◆ **Task directions**: Would you please copy every line from the records that contains the word "Comprehensive"?

◆ **Collected data**:
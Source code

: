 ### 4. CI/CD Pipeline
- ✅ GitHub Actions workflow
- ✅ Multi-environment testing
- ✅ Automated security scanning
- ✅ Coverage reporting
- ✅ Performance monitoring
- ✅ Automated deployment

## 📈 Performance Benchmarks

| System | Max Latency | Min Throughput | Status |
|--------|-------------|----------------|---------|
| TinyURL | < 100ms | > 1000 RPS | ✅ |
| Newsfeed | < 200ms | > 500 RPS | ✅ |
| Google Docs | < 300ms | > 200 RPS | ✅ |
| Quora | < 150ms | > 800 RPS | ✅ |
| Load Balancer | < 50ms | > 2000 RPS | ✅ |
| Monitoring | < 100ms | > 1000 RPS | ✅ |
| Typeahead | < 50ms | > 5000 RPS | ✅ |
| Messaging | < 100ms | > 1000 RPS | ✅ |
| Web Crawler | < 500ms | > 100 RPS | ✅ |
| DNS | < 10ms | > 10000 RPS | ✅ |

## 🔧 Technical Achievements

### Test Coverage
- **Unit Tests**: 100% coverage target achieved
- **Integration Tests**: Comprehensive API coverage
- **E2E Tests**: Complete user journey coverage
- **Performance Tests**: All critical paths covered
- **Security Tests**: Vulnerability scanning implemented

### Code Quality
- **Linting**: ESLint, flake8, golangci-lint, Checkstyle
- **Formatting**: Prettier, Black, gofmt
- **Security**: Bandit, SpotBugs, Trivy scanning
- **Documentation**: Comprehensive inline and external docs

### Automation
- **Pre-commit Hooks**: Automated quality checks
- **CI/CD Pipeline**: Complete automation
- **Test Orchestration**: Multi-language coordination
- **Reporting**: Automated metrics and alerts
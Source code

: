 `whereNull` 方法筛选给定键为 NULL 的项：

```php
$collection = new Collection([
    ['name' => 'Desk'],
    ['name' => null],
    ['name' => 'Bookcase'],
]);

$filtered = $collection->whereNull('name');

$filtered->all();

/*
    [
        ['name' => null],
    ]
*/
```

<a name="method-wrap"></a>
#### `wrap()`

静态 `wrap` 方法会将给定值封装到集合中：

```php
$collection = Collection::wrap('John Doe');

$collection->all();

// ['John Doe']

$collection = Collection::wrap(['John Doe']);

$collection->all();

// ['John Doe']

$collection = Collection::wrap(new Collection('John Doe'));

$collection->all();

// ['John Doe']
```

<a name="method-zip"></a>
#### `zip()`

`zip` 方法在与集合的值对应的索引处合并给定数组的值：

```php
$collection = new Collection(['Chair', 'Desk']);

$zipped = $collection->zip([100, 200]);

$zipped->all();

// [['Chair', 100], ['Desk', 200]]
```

◆ **Output of the exercise**:
- **Integration Tests**: Comprehensive API coverage
- **Documentation**: Comprehensive inline and external docs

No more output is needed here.